/Human-errors-within-formal-verification

The repo presents the approaches to model human errors within protocol verification

Human errors within formal verification

More and more protocols involve not only machines but also humans. While protocols used to be executed only between machines, nowadays human interaction is present almost in every system (e.g. website login, trains check-in/check-out). Unfortunately, humans are unpredictable and may deliberately deviate from the correct execution of the protocol, undercutting the desired security.

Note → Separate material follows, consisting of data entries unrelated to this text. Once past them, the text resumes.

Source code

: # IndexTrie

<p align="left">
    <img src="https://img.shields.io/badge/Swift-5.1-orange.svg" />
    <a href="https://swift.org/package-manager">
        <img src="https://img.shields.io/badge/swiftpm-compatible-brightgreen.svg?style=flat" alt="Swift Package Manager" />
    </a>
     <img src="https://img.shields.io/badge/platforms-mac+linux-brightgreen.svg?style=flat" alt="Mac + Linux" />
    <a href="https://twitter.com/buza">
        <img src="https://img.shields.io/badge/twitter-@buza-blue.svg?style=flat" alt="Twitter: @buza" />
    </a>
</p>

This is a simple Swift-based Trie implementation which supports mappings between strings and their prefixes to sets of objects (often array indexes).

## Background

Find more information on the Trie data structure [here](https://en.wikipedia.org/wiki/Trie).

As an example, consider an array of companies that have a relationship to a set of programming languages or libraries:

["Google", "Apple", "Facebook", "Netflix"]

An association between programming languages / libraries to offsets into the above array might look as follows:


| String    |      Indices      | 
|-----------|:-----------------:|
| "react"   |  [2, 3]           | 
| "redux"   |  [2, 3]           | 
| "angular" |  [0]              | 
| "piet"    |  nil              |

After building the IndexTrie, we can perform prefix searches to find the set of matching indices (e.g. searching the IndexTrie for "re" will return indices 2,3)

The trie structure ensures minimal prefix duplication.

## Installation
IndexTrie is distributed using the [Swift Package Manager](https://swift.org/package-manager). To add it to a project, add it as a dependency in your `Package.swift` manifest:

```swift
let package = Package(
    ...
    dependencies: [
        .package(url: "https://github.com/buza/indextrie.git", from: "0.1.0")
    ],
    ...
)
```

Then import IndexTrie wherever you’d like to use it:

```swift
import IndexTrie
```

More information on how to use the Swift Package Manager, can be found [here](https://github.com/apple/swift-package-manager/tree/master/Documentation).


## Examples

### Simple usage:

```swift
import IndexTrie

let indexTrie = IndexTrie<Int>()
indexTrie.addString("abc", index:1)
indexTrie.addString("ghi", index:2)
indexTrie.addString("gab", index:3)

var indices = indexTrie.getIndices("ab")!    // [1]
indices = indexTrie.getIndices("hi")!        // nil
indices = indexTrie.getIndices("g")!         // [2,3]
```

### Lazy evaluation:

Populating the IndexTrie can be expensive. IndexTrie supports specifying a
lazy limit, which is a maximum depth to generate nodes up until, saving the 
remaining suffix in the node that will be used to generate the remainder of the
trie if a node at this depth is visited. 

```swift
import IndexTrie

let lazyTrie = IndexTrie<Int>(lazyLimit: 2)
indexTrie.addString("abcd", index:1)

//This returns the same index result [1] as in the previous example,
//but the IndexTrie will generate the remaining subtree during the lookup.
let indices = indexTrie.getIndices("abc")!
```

Formal analysis has been proven effective in finding protocol errors, although it cannot handle possible unexpected human behaviours. Verifying a protocol using formal analysis tools (e.g., Tamarin or ProVerif) involves rigorous protocol representation — consisting of both messages format and messages sequence — and security properties abstraction. The verification then proceeds by checking that every sequence of messages does not violate any pre-defined security properties.

As already mentioned, it is not easy to consider human behaviours in this analysis as humans are naive, careless, and gullible[1]. Including such unpredictable behaviours might lead to a deeper analysis of the protocol, which would also consider human errors. The contribution of this improved analysis would be enormous, as it would allow the devising of protocols that are secure in case of human errors. Also, it would inform about human errors protocols can handle.

Modeling human errors in security protocols (D. Basin, S. Radomirovic and L. Schmid; 2016)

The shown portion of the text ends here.